= Activity =
Unless a line falls after the one with "# Debug di Express", retype it exactly from the records below; leave out all pictures.

= Record excerpts =
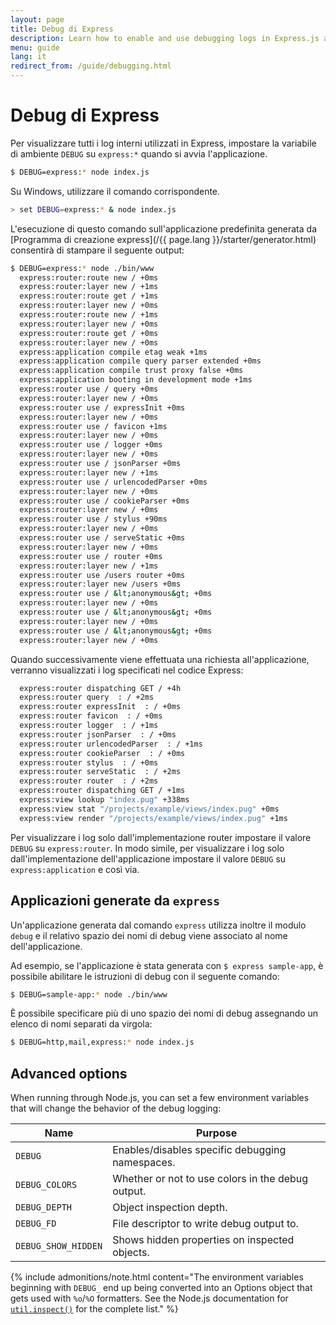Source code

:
 ```yaml
---
layout: page
title: Debug di Express
description: Learn how to enable and use debugging logs in Express.js applications by setting the DEBUG environment variable for enhanced troubleshooting.
menu: guide
lang: it
redirect_from: /guide/debugging.html
---
```


# Debug di Express

Per visualizzare tutti i log interni utilizzati in Express, impostare la variabile di ambiente `DEBUG` su
`express:*` quando si avvia l'applicazione.

```bash
$ DEBUG=express:* node index.js
```

Su Windows, utilizzare il comando corrispondente.

```bash
> set DEBUG=express:* & node index.js
```

L'esecuzione di questo comando sull'applicazione predefinita generata da [Programma di creazione express](/{{ page.lang }}/starter/generator.html) consentirà di stampare il seguente output:

```bash
$ DEBUG=express:* node ./bin/www
  express:router:route new / +0ms
  express:router:layer new / +1ms
  express:router:route get / +1ms
  express:router:layer new / +0ms
  express:router:route new / +1ms
  express:router:layer new / +0ms
  express:router:route get / +0ms
  express:router:layer new / +0ms
  express:application compile etag weak +1ms
  express:application compile query parser extended +0ms
  express:application compile trust proxy false +0ms
  express:application booting in development mode +1ms
  express:router use / query +0ms
  express:router:layer new / +0ms
  express:router use / expressInit +0ms
  express:router:layer new / +0ms
  express:router use / favicon +1ms
  express:router:layer new / +0ms
  express:router use / logger +0ms
  express:router:layer new / +0ms
  express:router use / jsonParser +0ms
  express:router:layer new / +1ms
  express:router use / urlencodedParser +0ms
  express:router:layer new / +0ms
  express:router use / cookieParser +0ms
  express:router:layer new / +0ms
  express:router use / stylus +90ms
  express:router:layer new / +0ms
  express:router use / serveStatic +0ms
  express:router:layer new / +0ms
  express:router use / router +0ms
  express:router:layer new / +1ms
  express:router use /users router +0ms
  express:router:layer new /users +0ms
  express:router use / &lt;anonymous&gt; +0ms
  express:router:layer new / +0ms
  express:router use / &lt;anonymous&gt; +0ms
  express:router:layer new / +0ms
  express:router use / &lt;anonymous&gt; +0ms
  express:router:layer new / +0ms
```

Quando successivamente viene effettuata una richiesta all'applicazione, verranno visualizzati i log specificati nel codice Express:

```bash
  express:router dispatching GET / +4h
  express:router query  : / +2ms
  express:router expressInit  : / +0ms
  express:router favicon  : / +0ms
  express:router logger  : / +1ms
  express:router jsonParser  : / +0ms
  express:router urlencodedParser  : / +1ms
  express:router cookieParser  : / +0ms
  express:router stylus  : / +0ms
  express:router serveStatic  : / +2ms
  express:router router  : / +2ms
  express:router dispatching GET / +1ms
  express:view lookup "index.pug" +338ms
  express:view stat "/projects/example/views/index.pug" +0ms
  express:view render "/projects/example/views/index.pug" +1ms
```

Per visualizzare i log solo dall'implementazione router impostare il valore `DEBUG` su `express:router`. In modo simile, per visualizzare i log solo dall'implementazione dell'applicazione impostare il valore `DEBUG` su `express:application` e così via.

## Applicazioni generate da `express`

Un'applicazione generata dal comando `express` utilizza inoltre il modulo `debug` e il relativo spazio dei nomi di debug viene associato al nome dell'applicazione.

Ad esempio, se l'applicazione è stata generata con `$ express sample-app`, è possibile abilitare le istruzioni di debug con il seguente comando:

```bash
$ DEBUG=sample-app:* node ./bin/www
```

È possibile specificare più di uno spazio dei nomi di debug assegnando un elenco di nomi separati da virgola:

```bash
$ DEBUG=http,mail,express:* node index.js
```

## Advanced options

When running through Node.js, you can set a few environment variables that will change the behavior of the debug logging:

| Name                | Purpose                                                           |
| ------------------- | ----------------------------------------------------------------- |
| `DEBUG`             | Enables/disables specific debugging namespaces.   |
| `DEBUG_COLORS`      | Whether or not to use colors in the debug output. |
| `DEBUG_DEPTH`       | Object inspection depth.                          |
| `DEBUG_FD`          | File descriptor to write debug output to.         |
| `DEBUG_SHOW_HIDDEN` | Shows hidden properties on inspected objects.     |

{% include admonitions/note.html content="The environment variables beginning with `DEBUG_` end up being
converted into an Options object that gets used with `%o`/`%O` formatters.
See the Node.js documentation for
[`util.inspect()`](https://nodejs.org/api/util.html#util_util_inspect_object_options)
for the complete list." %}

= Output =
Source code

:
 ```yaml
---
layout: page
title: Debug di Express
description: Learn how to enable and use debugging logs in Express.js applications by setting the DEBUG environment variable for enhanced troubleshooting.
menu: guide
lang: it
redirect_from: /guide/debugging.html
---
```


# Debug di Express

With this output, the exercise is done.